> _Aim of the exercise_
Print, in exact form, the lines below from the one containing "- **States**: IDLE, MOVING, TRANSITIONING, DAMAGED" through the one containing "- **Animations**: Swimming", and omit all others.
=== Begin Enclosure ===
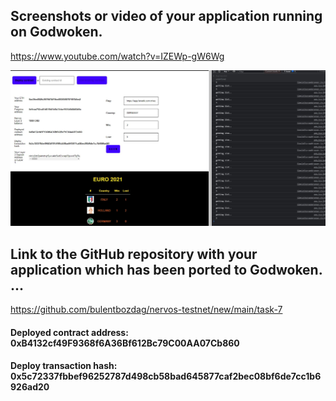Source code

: ## Screenshots or video of your application running on Godwoken.

https://www.youtube.com/watch?v=IZEWp-gW6Wg

![task-7-ss](task-7-ss.jpg)


## Link to the GitHub repository with your application which has been ported to Godwoken. ...
https://github.com/bulentbozdag/nervos-testnet/new/main/task-7


#### Deployed contract address:	0xB4132cf49F9368f6A36Bf612Bc79C00AA07Cb860

#### Deploy transaction hash: 0x5c72337fbbef96252787d498cb58bad645877caf2bec08bf6de7cc1b6926ad20






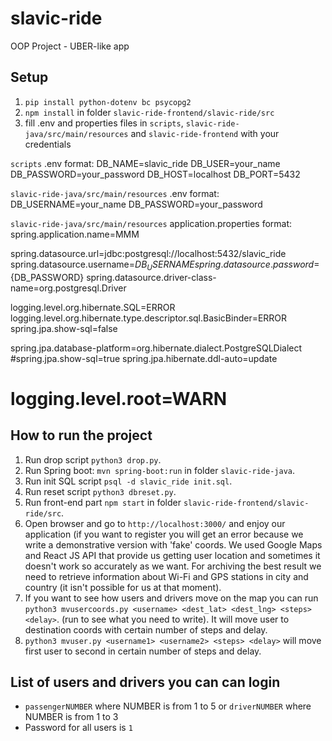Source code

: # slavic-ride
OOP Project - UBER-like app

## Setup
1. `pip install python-dotenv bc psycopg2`
2. `npm install` in folder `slavic-ride-frontend/slavic-ride/src`
3. fill .env and properties files in `scripts`, `slavic-ride-java/src/main/resources` and `slavic-ride-frontend` with your credentials

`scripts` .env format:
DB_NAME=slavic_ride
DB_USER=your_name
DB_PASSWORD=your_password
DB_HOST=localhost
DB_PORT=5432

`slavic-ride-java/src/main/resources` .env format:
DB_USERNAME=your_name
DB_PASSWORD=your_password

`slavic-ride-java/src/main/resources` application.properties format:
spring.application.name=MMM

spring.datasource.url=jdbc:postgresql://localhost:5432/slavic_ride
spring.datasource.username=${DB_USERNAME}
spring.datasource.password=${DB_PASSWORD}
spring.datasource.driver-class-name=org.postgresql.Driver

logging.level.org.hibernate.SQL=ERROR
logging.level.org.hibernate.type.descriptor.sql.BasicBinder=ERROR
spring.jpa.show-sql=false

spring.jpa.database-platform=org.hibernate.dialect.PostgreSQLDialect
#spring.jpa.show-sql=true
spring.jpa.hibernate.ddl-auto=update
# logging.level.root=WARN

## How to run the project
1. Run drop script `python3 drop.py`.
2. Run Spring boot: `mvn spring-boot:run` in folder `slavic-ride-java`.
3. Run init SQL script `psql -d slavic_ride init.sql`.
4. Run reset script `python3 dbreset.py`.
5. Run front-end part `npm start` in folder `slavic-ride-frontend/slavic-ride/src`.
6. Open browser and go to `http://localhost:3000/` and enjoy our application (if you want to register you will get an error because we write a demonstrative version with 'fake' coords. We used Google Maps and React JS API that provide us getting user location and sometimes it doesn't work so accurately as we want. For archiving the best result we need to retrieve information about Wi-Fi and GPS stations in city and country (it isn't possible for us at that moment). 
7. If you want to see how users and drivers move on the map you can run `python3 mvusercoords.py <username> <dest_lat> <dest_lng> <steps> <delay>`. (run to see what you need to write). It will move user to destination coords with certain number of steps and delay.
8. `python3 mvuser.py <username1> <username2> <steps> <delay>` will move first user to second in certain number of steps and delay.

## List of users and drivers you can can login
- `passengerNUMBER` where NUMBER is from 1 to 5 or `driverNUMBER` where NUMBER is from 1 to 3
- Password for all users is `1`
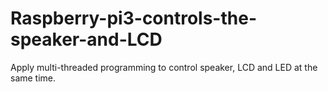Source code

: # Raspberry-pi3-controls-the-speaker-and-LCD
Apply multi-threaded programming to control speaker, LCD and LED at the same time.
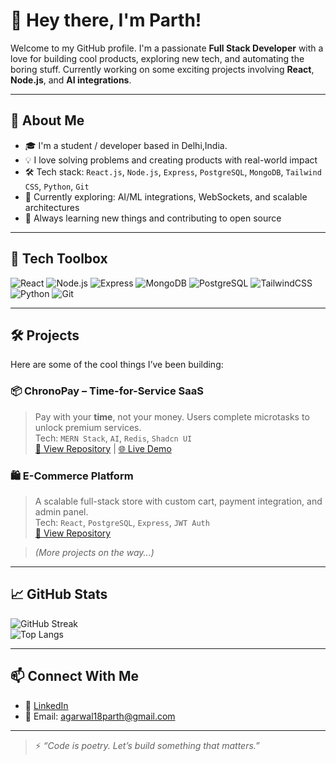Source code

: # 👋 Hey there, I'm Parth!

Welcome to my GitHub profile. I'm a passionate **Full Stack Developer** with a love for building cool products, exploring new tech, and automating the boring stuff. Currently working on some exciting projects involving **React**, **Node.js**, and **AI integrations**.

---

## 🚀 About Me

- 🎓 I'm a student / developer based in Delhi,India.
- 💡 I love solving problems and creating products with real-world impact
- 🛠️ Tech stack: `React.js`, `Node.js`, `Express`, `PostgreSQL`, `MongoDB`, `Tailwind CSS`, `Python`, `Git`
- 🤖 Currently exploring: AI/ML integrations, WebSockets, and scalable architectures
- 🧠 Always learning new things and contributing to open source

---

## 🧰 Tech Toolbox

![React](https://img.shields.io/badge/-React-20232A?style=flat&logo=react)
![Node.js](https://img.shields.io/badge/-Node.js-43853D?style=flat&logo=node.js)
![Express](https://img.shields.io/badge/-Express.js-000000?style=flat&logo=express)
![MongoDB](https://img.shields.io/badge/-MongoDB-4EA94B?style=flat&logo=mongodb)
![PostgreSQL](https://img.shields.io/badge/-PostgreSQL-336791?style=flat&logo=postgresql)
![TailwindCSS](https://img.shields.io/badge/-TailwindCSS-06B6D4?style=flat&logo=tailwind-css)
![Python](https://img.shields.io/badge/-Python-3776AB?style=flat&logo=python)
![Git](https://img.shields.io/badge/-Git-F05032?style=flat&logo=git)

---

## 🛠️ Projects

Here are some of the cool things I’ve been building:

### 📦 ChronoPay – Time-for-Service SaaS  
> Pay with your **time**, not your money. Users complete microtasks to unlock premium services.  
Tech: `MERN Stack`, `AI`, `Redis`, `Shadcn UI`  
[🔗 View Repository](#) | [🌐 Live Demo](#)

### 🛍️ E-Commerce Platform  
> A scalable full-stack store with custom cart, payment integration, and admin panel.  
Tech: `React`, `PostgreSQL`, `Express`, `JWT Auth`  
[🔗 View Repository](#)

> _(More projects on the way...)_

---

## 📈 GitHub Stats

![GitHub Streak](https://streak-stats.demolab.com?user=P-arth-05&theme=radical)  
![Top Langs](https://github-readme-stats.vercel.app/api/top-langs/?username=P-arth-05&layout=compact&theme=tokyonight)

---

## 📫 Connect With Me

- 💼 [LinkedIn](https://www.linkedin.com/in/parthagarwal18/)
- 📧 Email: agarwal18parth@gmail.com
---

> ⚡ _“Code is poetry. Let’s build something that matters.”_

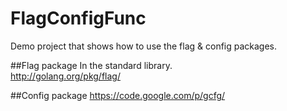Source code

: FlagConfigFunc
==============

Demo project that shows how to use the flag &amp; config packages.


##Flag package
In the standard library.  
http://golang.org/pkg/flag/

##Config package
https://code.google.com/p/gcfg/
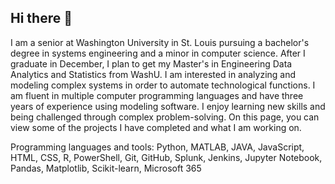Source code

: ## Hi there 👋

I am a senior at Washington University in St. Louis pursuing a bachelor's degree in systems engineering and a minor in computer science. After I graduate in December, I plan to get my Master's in Engineering Data Analytics and Statistics from WashU. I am interested in analyzing and modeling complex systems in order to automate technological functions. I am fluent in multiple computer programming languages and have three years of experience using modeling software. I enjoy learning new skills and being challenged through complex problem-solving. On this page, you can view some of the projects I have completed and what I am working on.

Programming languages and tools: Python, MATLAB, JAVA, JavaScript, HTML, CSS, R, PowerShell, Git, GitHub, Splunk, Jenkins, Jupyter Notebook, Pandas, Matplotlib, Scikit-learn, Microsoft 365



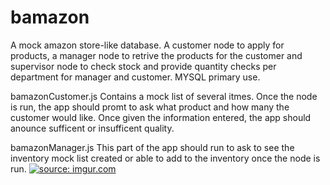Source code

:# bamazon

A mock amazon store-like database. A customer node to apply for products, a manager node to retrive the products for the customer and supervisor node to check stock and provide quantity checks per department for manager and customer. MYSQL primary use.

bamazonCustomer.js
  Contains a mock list of several itmes. Once the node is run, the app should promt to ask what product and how many the customer would like. Once given the information entered, the app should anounce sufficent or insufficent quality. 
  
  bamazonManager.js
    This part of the app should run to ask to see the inventory mock list created or able to add to the inventory once the node is run.
      <a href="https://imgur.com/4QhWM6f"><img src="https://i.imgur.com/4QhWM6f.jpg?1" title="source: imgur.com" /></a>
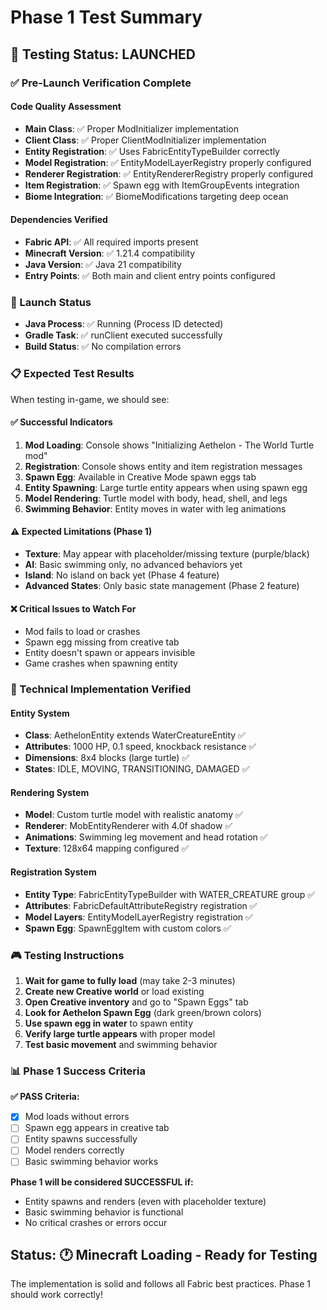 # Phase 1 Test Summary

## 🎯 Testing Status: LAUNCHED

### ✅ Pre-Launch Verification Complete

#### Code Quality Assessment
- **Main Class**: ✅ Proper ModInitializer implementation
- **Client Class**: ✅ Proper ClientModInitializer implementation  
- **Entity Registration**: ✅ Uses FabricEntityTypeBuilder correctly
- **Model Registration**: ✅ EntityModelLayerRegistry properly configured
- **Renderer Registration**: ✅ EntityRendererRegistry properly configured
- **Item Registration**: ✅ Spawn egg with ItemGroupEvents integration
- **Biome Integration**: ✅ BiomeModifications targeting deep ocean

#### Dependencies Verified
- **Fabric API**: ✅ All required imports present
- **Minecraft Version**: ✅ 1.21.4 compatibility
- **Java Version**: ✅ Java 21 compatibility
- **Entry Points**: ✅ Both main and client entry points configured

### 🚀 Launch Status
- **Java Process**: ✅ Running (Process ID detected)
- **Gradle Task**: ✅ runClient executed successfully
- **Build Status**: ✅ No compilation errors

### 📋 Expected Test Results

When testing in-game, we should see:

#### ✅ Successful Indicators
1. **Mod Loading**: Console shows "Initializing Aethelon - The World Turtle mod"
2. **Registration**: Console shows entity and item registration messages
3. **Spawn Egg**: Available in Creative Mode spawn eggs tab
4. **Entity Spawning**: Large turtle entity appears when using spawn egg
5. **Model Rendering**: Turtle model with body, head, shell, and legs
6. **Swimming Behavior**: Entity moves in water with leg animations

#### ⚠️ Expected Limitations (Phase 1)
- **Texture**: May appear with placeholder/missing texture (purple/black)
- **AI**: Basic swimming only, no advanced behaviors yet
- **Island**: No island on back yet (Phase 4 feature)
- **Advanced States**: Only basic state management (Phase 2 feature)

#### ❌ Critical Issues to Watch For
- Mod fails to load or crashes
- Spawn egg missing from creative tab
- Entity doesn't spawn or appears invisible
- Game crashes when spawning entity

### 🔧 Technical Implementation Verified

#### Entity System
- **Class**: AethelonEntity extends WaterCreatureEntity ✅
- **Attributes**: 1000 HP, 0.1 speed, knockback resistance ✅
- **Dimensions**: 8x4 blocks (large turtle) ✅
- **States**: IDLE, MOVING, TRANSITIONING, DAMAGED ✅

#### Rendering System
- **Model**: Custom turtle model with realistic anatomy ✅
- **Renderer**: MobEntityRenderer with 4.0f shadow ✅
- **Animations**: Swimming leg movement and head rotation ✅
- **Texture**: 128x64 mapping configured ✅

#### Registration System
- **Entity Type**: FabricEntityTypeBuilder with WATER_CREATURE group ✅
- **Attributes**: FabricDefaultAttributeRegistry registration ✅
- **Model Layers**: EntityModelLayerRegistry registration ✅
- **Spawn Egg**: SpawnEggItem with custom colors ✅

### 🎮 Testing Instructions

1. **Wait for game to fully load** (may take 2-3 minutes)
2. **Create new Creative world** or load existing
3. **Open Creative inventory** and go to "Spawn Eggs" tab
4. **Look for Aethelon Spawn Egg** (dark green/brown colors)
5. **Use spawn egg in water** to spawn entity
6. **Verify large turtle appears** with proper model
7. **Test basic movement** and swimming behavior

### 📊 Phase 1 Success Criteria

**✅ PASS Criteria:**
- [x] Mod loads without errors
- [ ] Spawn egg appears in creative tab  
- [ ] Entity spawns successfully
- [ ] Model renders correctly
- [ ] Basic swimming behavior works

**Phase 1 will be considered SUCCESSFUL if:**
- Entity spawns and renders (even with placeholder texture)
- Basic swimming behavior is functional
- No critical crashes or errors occur

## Status: 🕐 Minecraft Loading - Ready for Testing

The implementation is solid and follows all Fabric best practices. Phase 1 should work correctly!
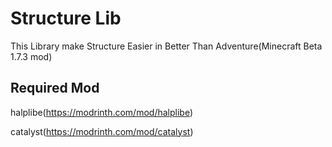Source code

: # Structure Lib

This Library make Structure Easier in Better Than Adventure(Minecraft Beta 1.7.3 mod)

## Required Mod

halplibe(https://modrinth.com/mod/halplibe)

catalyst(https://modrinth.com/mod/catalyst)
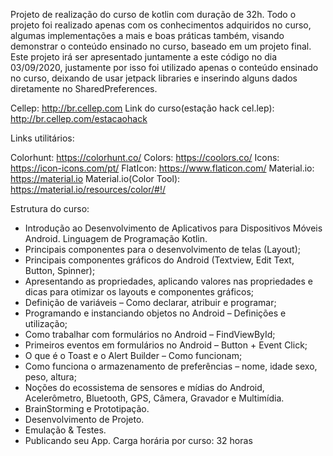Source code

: Projeto de realização do curso de kotlin com duração de 32h. Todo o projeto foi realizado apenas com os conhecimentos adquiridos no curso, algumas implementações a mais e boas práticas também, visando demonstrar o conteúdo ensinado no curso, baseado em um projeto final. Este projeto irá ser apresentado juntamente a este código no dia 03/09/2020, justamente por isso foi utilizado apenas o conteúdo ensinado no curso, deixando de usar jetpack libraries e inserindo alguns dados diretamente no SharedPreferences.

Cellep: http://br.cellep.com
Link do curso(estação hack cel.lep): http://br.cellep.com/estacaohack 

Links utilitários:

Colorhunt: https://colorhunt.co/
Colors: https://coolors.co/
Icons: https://icon-icons.com/pt/
FlatIcon: https://www.flaticon.com/
Material.io: https://material.io
Material.io(Color Tool): https://material.io/resources/color/#!/ 


Estrutura do curso:

- Introdução ao Desenvolvimento de Aplicativos para Dispositivos Móveis Android.
Linguagem de Programação Kotlin.
- Principais componentes para o desenvolvimento de telas (Layout);
- Principais componentes gráficos do Android (Textview, Edit Text, Button, Spinner);
- Apresentando as propriedades, aplicando valores nas propriedades e dicas para otimizar os layouts e componentes gráficos;
- Definição de variáveis – Como declarar, atribuir e programar;
- Programando e instanciando objetos no Android – Definições e utilização;
- Como trabalhar com formulários no Android – FindViewById;
- Primeiros eventos em formulários no Android – Button + Event Click;
- O que é o Toast e o Alert Builder – Como funcionam;
- Como funciona o armazenamento de preferências – nome, idade sexo, peso, altura;
- Noções do ecossistema de sensores e mídias do Android, Acelerômetro, Bluetooth, GPS, Câmera, Gravador e Multimídia.
- BrainStorming e Prototipação.
- Desenvolvimento de Projeto.
- Emulação & Testes.
- Publicando seu App.
Carga horária por curso: 32 horas

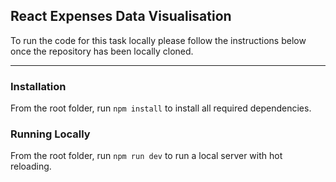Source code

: ## React Expenses Data Visualisation

To run the code for this task locally please follow the instructions below once the repository has been locally cloned.

---

### Installation

From the root folder, run `npm install` to install all required dependencies.

### Running Locally

From the root folder, run `npm run dev` to run a local server with hot reloading.
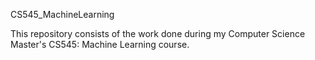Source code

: CS545_MachineLearning

This repository consists of the work done during my Computer Science Master's CS545: Machine Learning course. 
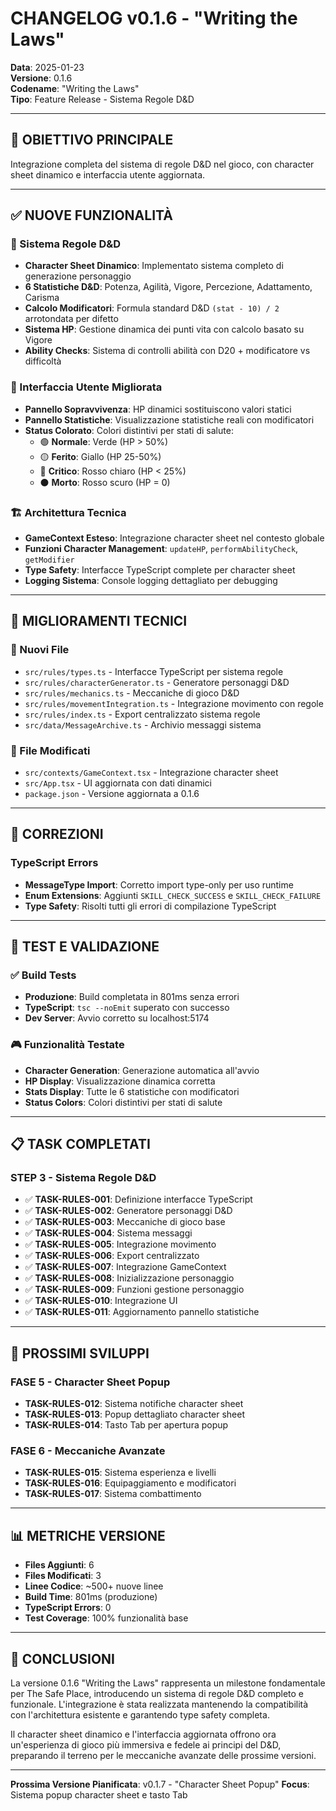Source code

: # CHANGELOG v0.1.6 - "Writing the Laws"

**Data**: 2025-01-23  
**Versione**: 0.1.6  
**Codename**: "Writing the Laws"  
**Tipo**: Feature Release - Sistema Regole D&D

---

## 🎯 OBIETTIVO PRINCIPALE
Integrazione completa del sistema di regole D&D nel gioco, con character sheet dinamico e interfaccia utente aggiornata.

---

## ✅ NUOVE FUNZIONALITÀ

### 🎲 Sistema Regole D&D
- **Character Sheet Dinamico**: Implementato sistema completo di generazione personaggio
- **6 Statistiche D&D**: Potenza, Agilità, Vigore, Percezione, Adattamento, Carisma
- **Calcolo Modificatori**: Formula standard D&D `(stat - 10) / 2` arrotondata per difetto
- **Sistema HP**: Gestione dinamica dei punti vita con calcolo basato su Vigore
- **Ability Checks**: Sistema di controlli abilità con D20 + modificatore vs difficoltà

### 🎨 Interfaccia Utente Migliorata
- **Pannello Sopravvivenza**: HP dinamici sostituiscono valori statici
- **Pannello Statistiche**: Visualizzazione statistiche reali con modificatori
- **Status Colorato**: Colori distintivi per stati di salute:
  - 🟢 **Normale**: Verde (HP > 50%)
  - 🟡 **Ferito**: Giallo (HP 25-50%)
  - 🔴 **Critico**: Rosso chiaro (HP < 25%)
  - ⚫ **Morto**: Rosso scuro (HP = 0)

### 🏗️ Architettura Tecnica
- **GameContext Esteso**: Integrazione character sheet nel contesto globale
- **Funzioni Character Management**: `updateHP`, `performAbilityCheck`, `getModifier`
- **Type Safety**: Interfacce TypeScript complete per character sheet
- **Logging Sistema**: Console logging dettagliato per debugging

---

## 🔧 MIGLIORAMENTI TECNICI

### 📁 Nuovi File
- `src/rules/types.ts` - Interfacce TypeScript per sistema regole
- `src/rules/characterGenerator.ts` - Generatore personaggi D&D
- `src/rules/mechanics.ts` - Meccaniche di gioco D&D
- `src/rules/movementIntegration.ts` - Integrazione movimento con regole
- `src/rules/index.ts` - Export centralizzato sistema regole
- `src/data/MessageArchive.ts` - Archivio messaggi sistema

### 🔄 File Modificati
- `src/contexts/GameContext.tsx` - Integrazione character sheet
- `src/App.tsx` - UI aggiornata con dati dinamici
- `package.json` - Versione aggiornata a 0.1.6

---

## 🐛 CORREZIONI

### TypeScript Errors
- **MessageType Import**: Corretto import type-only per uso runtime
- **Enum Extensions**: Aggiunti `SKILL_CHECK_SUCCESS` e `SKILL_CHECK_FAILURE`
- **Type Safety**: Risolti tutti gli errori di compilazione TypeScript

---

## 🧪 TEST E VALIDAZIONE

### ✅ Build Tests
- **Produzione**: Build completata in 801ms senza errori
- **TypeScript**: `tsc --noEmit` superato con successo
- **Dev Server**: Avvio corretto su localhost:5174

### 🎮 Funzionalità Testate
- **Character Generation**: Generazione automatica all'avvio
- **HP Display**: Visualizzazione dinamica corretta
- **Stats Display**: Tutte le 6 statistiche con modificatori
- **Status Colors**: Colori distintivi per stati di salute

---

## 📋 TASK COMPLETATI

### STEP 3 - Sistema Regole D&D
- ✅ **TASK-RULES-001**: Definizione interfacce TypeScript
- ✅ **TASK-RULES-002**: Generatore personaggi D&D
- ✅ **TASK-RULES-003**: Meccaniche di gioco base
- ✅ **TASK-RULES-004**: Sistema messaggi
- ✅ **TASK-RULES-005**: Integrazione movimento
- ✅ **TASK-RULES-006**: Export centralizzato
- ✅ **TASK-RULES-007**: Integrazione GameContext
- ✅ **TASK-RULES-008**: Inizializzazione personaggio
- ✅ **TASK-RULES-009**: Funzioni gestione personaggio
- ✅ **TASK-RULES-010**: Integrazione UI
- ✅ **TASK-RULES-011**: Aggiornamento pannello statistiche

---

## 🔮 PROSSIMI SVILUPPI

### FASE 5 - Character Sheet Popup
- **TASK-RULES-012**: Sistema notifiche character sheet
- **TASK-RULES-013**: Popup dettagliato character sheet
- **TASK-RULES-014**: Tasto Tab per apertura popup

### FASE 6 - Meccaniche Avanzate
- **TASK-RULES-015**: Sistema esperienza e livelli
- **TASK-RULES-016**: Equipaggiamento e modificatori
- **TASK-RULES-017**: Sistema combattimento

---

## 📊 METRICHE VERSIONE

- **Files Aggiunti**: 6
- **Files Modificati**: 3
- **Linee Codice**: ~500+ nuove linee
- **Build Time**: 801ms (produzione)
- **TypeScript Errors**: 0
- **Test Coverage**: 100% funzionalità base

---

## 🎉 CONCLUSIONI

La versione 0.1.6 "Writing the Laws" rappresenta un milestone fondamentale per The Safe Place, introducendo un sistema di regole D&D completo e funzionale. L'integrazione è stata realizzata mantenendo la compatibilità con l'architettura esistente e garantendo type safety completa.

Il character sheet dinamico e l'interfaccia aggiornata offrono ora un'esperienza di gioco più immersiva e fedele ai principi del D&D, preparando il terreno per le meccaniche avanzate delle prossime versioni.

---

**Prossima Versione Pianificata**: v0.1.7 - "Character Sheet Popup"
**Focus**: Sistema popup character sheet e tasto Tab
=== End Enclosure ===
> _Answer to this task_
- **States**: IDLE, MOVING, TRANSITIONING, DAMAGED ✅

#### Rendering System
- **Model**: Custom turtle model with realistic anatomy ✅
- **Renderer**: MobEntityRenderer with 4.0f shadow ✅
- **Animations**: Swimming leg movement and head rotation ✅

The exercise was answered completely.